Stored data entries
--------------------

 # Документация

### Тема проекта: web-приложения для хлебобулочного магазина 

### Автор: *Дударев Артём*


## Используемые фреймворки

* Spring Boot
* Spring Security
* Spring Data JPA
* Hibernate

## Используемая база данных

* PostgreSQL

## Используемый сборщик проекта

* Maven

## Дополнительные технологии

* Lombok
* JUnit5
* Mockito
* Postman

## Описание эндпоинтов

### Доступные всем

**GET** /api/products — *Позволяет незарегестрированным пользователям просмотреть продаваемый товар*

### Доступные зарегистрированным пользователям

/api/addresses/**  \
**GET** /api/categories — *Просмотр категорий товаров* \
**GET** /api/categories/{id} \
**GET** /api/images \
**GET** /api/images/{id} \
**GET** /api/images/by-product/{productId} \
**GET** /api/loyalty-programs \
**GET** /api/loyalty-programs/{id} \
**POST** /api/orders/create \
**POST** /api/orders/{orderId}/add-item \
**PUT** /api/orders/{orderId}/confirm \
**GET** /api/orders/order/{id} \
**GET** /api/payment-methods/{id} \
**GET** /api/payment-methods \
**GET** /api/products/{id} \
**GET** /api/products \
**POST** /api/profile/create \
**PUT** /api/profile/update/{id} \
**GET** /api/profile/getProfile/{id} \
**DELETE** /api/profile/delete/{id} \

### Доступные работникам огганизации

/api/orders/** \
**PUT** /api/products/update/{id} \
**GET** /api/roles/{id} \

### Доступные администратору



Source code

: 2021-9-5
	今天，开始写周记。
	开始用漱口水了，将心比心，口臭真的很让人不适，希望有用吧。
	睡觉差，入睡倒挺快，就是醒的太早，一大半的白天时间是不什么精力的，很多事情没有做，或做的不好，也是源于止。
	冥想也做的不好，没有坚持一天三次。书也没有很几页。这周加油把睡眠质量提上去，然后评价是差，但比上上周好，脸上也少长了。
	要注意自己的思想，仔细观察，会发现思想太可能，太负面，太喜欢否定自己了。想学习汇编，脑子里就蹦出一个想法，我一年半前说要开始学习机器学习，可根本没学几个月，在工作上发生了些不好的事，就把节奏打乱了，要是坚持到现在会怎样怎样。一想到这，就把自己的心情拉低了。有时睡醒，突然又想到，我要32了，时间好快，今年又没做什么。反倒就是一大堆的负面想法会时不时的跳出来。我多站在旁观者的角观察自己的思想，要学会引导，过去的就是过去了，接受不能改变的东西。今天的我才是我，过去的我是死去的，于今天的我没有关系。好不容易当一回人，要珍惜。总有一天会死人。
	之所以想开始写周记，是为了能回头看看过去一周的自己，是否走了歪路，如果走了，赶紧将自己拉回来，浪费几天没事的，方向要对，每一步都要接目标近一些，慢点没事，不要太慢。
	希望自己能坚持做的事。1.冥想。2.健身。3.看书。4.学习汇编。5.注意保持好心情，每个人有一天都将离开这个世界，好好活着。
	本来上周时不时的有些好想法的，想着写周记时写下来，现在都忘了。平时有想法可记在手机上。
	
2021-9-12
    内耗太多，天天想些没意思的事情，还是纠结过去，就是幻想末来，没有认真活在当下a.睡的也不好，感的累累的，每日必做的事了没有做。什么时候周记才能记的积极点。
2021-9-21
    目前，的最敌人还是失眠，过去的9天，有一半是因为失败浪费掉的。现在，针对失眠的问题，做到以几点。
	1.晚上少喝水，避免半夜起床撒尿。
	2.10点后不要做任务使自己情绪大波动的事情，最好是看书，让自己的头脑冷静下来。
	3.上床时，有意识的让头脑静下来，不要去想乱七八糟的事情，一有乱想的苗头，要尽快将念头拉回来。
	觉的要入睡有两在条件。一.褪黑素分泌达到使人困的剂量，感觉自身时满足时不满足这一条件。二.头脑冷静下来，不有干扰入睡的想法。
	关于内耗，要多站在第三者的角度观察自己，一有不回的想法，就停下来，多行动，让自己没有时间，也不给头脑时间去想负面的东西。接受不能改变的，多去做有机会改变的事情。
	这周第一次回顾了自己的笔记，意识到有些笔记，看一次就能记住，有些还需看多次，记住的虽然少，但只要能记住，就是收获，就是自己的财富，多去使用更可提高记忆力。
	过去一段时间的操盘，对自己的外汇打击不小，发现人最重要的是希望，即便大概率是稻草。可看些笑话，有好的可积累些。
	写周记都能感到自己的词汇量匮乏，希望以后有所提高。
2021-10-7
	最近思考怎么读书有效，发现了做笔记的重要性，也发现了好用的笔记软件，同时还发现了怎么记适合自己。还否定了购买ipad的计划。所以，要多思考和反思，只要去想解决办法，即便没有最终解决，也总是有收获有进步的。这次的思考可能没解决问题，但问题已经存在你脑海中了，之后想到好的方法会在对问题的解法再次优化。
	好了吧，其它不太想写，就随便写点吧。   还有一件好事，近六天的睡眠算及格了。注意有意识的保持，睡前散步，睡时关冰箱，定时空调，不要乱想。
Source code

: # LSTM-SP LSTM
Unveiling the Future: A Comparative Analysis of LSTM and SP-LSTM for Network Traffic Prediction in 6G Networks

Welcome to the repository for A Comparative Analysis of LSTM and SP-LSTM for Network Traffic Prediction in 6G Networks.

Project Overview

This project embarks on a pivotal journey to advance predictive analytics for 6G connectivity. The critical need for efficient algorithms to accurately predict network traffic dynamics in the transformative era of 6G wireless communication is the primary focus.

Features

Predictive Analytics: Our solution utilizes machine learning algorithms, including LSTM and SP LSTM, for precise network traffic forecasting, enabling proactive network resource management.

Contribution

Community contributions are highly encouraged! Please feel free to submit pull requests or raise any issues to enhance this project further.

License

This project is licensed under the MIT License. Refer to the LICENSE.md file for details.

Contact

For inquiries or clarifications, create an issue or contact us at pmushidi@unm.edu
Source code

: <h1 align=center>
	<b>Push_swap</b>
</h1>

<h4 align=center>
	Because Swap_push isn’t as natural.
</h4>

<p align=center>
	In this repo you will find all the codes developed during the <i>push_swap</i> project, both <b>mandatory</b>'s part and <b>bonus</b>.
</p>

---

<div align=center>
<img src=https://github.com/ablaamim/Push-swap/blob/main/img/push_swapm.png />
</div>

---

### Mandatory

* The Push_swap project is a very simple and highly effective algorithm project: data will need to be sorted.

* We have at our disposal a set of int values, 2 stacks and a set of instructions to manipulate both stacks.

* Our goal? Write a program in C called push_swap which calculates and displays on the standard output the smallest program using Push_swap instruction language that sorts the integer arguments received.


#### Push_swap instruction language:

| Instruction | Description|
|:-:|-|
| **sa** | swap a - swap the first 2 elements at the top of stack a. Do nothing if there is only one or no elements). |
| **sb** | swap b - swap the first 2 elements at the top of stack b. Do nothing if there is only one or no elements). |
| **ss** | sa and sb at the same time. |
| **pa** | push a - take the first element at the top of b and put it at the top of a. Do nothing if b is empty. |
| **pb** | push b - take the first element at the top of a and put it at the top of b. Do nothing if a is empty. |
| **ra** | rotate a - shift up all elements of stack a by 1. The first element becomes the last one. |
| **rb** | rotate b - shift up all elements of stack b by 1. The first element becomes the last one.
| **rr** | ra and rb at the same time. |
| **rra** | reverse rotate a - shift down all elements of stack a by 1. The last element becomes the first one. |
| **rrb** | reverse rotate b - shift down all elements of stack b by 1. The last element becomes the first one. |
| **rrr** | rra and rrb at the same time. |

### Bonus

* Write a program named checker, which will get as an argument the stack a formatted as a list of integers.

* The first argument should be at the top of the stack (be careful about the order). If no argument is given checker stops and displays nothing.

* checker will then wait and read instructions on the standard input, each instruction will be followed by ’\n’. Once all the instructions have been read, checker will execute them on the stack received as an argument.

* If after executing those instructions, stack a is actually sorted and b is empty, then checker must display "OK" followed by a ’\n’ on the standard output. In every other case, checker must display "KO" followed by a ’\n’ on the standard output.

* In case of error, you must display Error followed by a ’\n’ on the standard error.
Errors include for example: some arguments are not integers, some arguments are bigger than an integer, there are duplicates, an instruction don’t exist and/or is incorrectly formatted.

--------------------

* _What the exercise asks_: Please filter the data down to the lines containing the word "orders".

* _Finished exercise_:
**POST** /api/orders/create \
**POST** /api/orders/{orderId}/add-item \
**PUT** /api/orders/{orderId}/confirm \
**GET** /api/orders/order/{id} \
/api/orders/** \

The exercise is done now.